- _WHAT IS NEEDED_:
The expected result is the segment of the entries that begins with the line containing "0.980 | $1,000.00" and ends with the last line, copied verbatim.

- _SOURCE DATA_:
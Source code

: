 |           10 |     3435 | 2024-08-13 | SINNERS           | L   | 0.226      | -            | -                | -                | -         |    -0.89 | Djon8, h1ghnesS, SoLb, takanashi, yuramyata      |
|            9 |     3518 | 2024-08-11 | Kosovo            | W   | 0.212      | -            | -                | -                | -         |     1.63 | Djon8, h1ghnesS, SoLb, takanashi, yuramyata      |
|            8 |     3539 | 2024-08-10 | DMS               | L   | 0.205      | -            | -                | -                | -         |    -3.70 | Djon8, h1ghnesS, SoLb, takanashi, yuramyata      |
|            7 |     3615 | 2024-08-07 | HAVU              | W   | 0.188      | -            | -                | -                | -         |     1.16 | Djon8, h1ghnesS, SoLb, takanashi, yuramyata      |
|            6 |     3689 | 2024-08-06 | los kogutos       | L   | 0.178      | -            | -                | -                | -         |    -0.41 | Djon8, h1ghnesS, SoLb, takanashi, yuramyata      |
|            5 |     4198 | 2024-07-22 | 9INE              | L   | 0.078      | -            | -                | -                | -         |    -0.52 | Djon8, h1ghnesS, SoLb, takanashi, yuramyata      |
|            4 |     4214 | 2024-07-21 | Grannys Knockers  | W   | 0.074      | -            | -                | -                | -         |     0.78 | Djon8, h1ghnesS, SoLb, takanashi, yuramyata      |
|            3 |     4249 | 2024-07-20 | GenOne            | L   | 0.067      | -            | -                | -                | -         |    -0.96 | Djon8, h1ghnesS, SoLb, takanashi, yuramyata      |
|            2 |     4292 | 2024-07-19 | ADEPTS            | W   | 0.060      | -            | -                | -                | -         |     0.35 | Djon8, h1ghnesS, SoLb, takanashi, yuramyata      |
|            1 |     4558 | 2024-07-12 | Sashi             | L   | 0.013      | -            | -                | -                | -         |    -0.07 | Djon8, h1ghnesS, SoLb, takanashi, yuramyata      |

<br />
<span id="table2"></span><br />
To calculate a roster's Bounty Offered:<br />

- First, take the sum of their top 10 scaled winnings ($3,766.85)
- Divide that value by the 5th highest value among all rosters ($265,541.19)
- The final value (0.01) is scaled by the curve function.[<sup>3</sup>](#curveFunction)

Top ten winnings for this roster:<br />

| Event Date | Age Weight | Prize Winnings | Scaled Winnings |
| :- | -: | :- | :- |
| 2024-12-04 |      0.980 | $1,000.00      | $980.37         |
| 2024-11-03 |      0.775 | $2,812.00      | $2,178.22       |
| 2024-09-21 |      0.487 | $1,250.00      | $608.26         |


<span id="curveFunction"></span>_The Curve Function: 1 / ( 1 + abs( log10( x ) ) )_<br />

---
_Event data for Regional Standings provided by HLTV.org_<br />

- _SOLUTION TO THIS TASK_:
| 2024-12-04 |      0.980 | $1,000.00      | $980.37         |
| 2024-11-03 |      0.775 | $2,812.00      | $2,178.22       |
| 2024-09-21 |      0.487 | $1,250.00      | $608.26         |


<span id="curveFunction"></span>_The Curve Function: 1 / ( 1 + abs( log10( x ) ) )_<br />

---
_Event data for Regional Standings provided by HLTV.org_<br />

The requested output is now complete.